### Instructions to follow
In the entries below, find each line with the word "pending" and pull it out.

### Records for the task
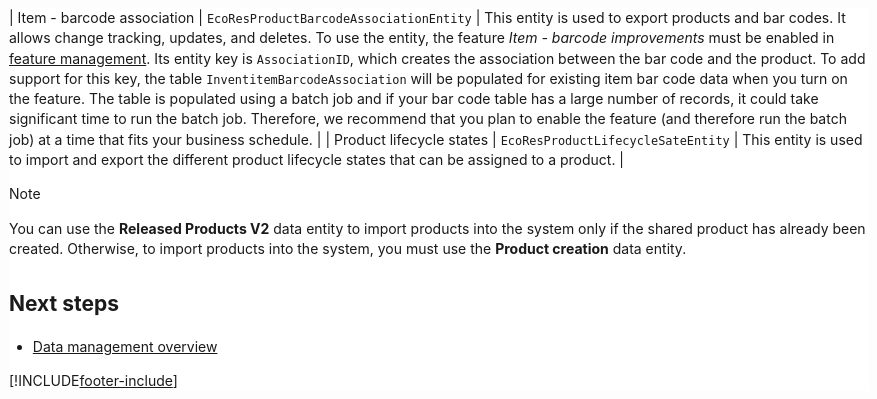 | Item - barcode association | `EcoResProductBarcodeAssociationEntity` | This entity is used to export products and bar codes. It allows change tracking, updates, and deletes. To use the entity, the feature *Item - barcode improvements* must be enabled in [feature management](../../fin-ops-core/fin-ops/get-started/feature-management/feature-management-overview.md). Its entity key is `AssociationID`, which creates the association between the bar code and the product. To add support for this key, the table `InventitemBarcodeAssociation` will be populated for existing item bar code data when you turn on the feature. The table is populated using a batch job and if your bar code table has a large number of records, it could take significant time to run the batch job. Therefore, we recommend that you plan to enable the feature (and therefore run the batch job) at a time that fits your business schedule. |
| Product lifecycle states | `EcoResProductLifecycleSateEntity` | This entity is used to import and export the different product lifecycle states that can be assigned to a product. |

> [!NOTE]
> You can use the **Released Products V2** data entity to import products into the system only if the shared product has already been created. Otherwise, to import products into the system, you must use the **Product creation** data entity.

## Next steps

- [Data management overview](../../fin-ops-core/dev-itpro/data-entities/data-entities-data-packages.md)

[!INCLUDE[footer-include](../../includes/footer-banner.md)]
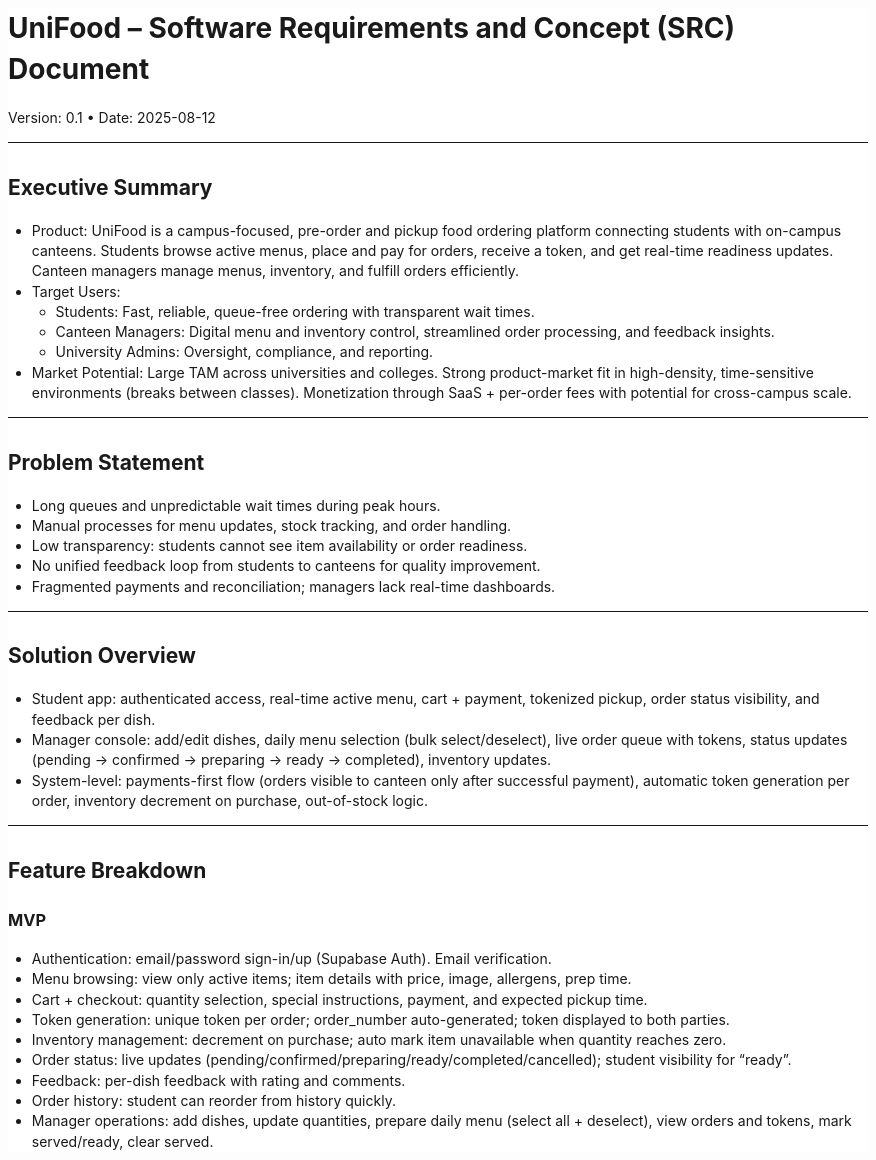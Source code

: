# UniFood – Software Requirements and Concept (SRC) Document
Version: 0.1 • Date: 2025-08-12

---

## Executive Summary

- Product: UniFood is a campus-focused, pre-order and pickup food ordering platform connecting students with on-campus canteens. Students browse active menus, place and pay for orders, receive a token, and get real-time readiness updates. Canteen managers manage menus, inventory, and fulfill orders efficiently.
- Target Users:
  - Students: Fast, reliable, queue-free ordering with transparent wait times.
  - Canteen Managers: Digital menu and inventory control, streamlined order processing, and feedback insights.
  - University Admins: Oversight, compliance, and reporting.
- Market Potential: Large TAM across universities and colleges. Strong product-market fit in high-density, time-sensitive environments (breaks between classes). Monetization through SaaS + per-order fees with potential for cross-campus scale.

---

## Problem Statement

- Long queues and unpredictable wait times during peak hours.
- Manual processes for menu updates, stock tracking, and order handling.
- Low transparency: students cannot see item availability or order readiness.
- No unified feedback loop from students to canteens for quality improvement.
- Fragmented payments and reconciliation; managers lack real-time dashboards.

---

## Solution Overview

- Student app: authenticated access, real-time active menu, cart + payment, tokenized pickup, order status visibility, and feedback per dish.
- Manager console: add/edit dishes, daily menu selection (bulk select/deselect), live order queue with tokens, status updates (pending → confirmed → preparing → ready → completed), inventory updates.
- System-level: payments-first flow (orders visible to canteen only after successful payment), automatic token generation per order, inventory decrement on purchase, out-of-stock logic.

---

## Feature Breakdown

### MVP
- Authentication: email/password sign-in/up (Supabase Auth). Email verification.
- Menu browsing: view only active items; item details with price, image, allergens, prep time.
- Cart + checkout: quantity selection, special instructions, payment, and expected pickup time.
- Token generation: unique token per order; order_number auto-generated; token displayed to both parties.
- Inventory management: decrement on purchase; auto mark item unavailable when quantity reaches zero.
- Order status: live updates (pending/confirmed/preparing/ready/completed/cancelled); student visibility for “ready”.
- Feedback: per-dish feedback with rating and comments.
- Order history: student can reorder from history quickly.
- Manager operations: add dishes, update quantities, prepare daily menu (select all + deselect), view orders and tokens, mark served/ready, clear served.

### The completed task
- Manager console: add/edit dishes, daily menu selection (bulk select/deselect), live order queue with tokens, status updates (pending → confirmed → preparing → ready → completed), inventory updates.
- Order status: live updates (pending/confirmed/preparing/ready/completed/cancelled); student visibility for “ready”.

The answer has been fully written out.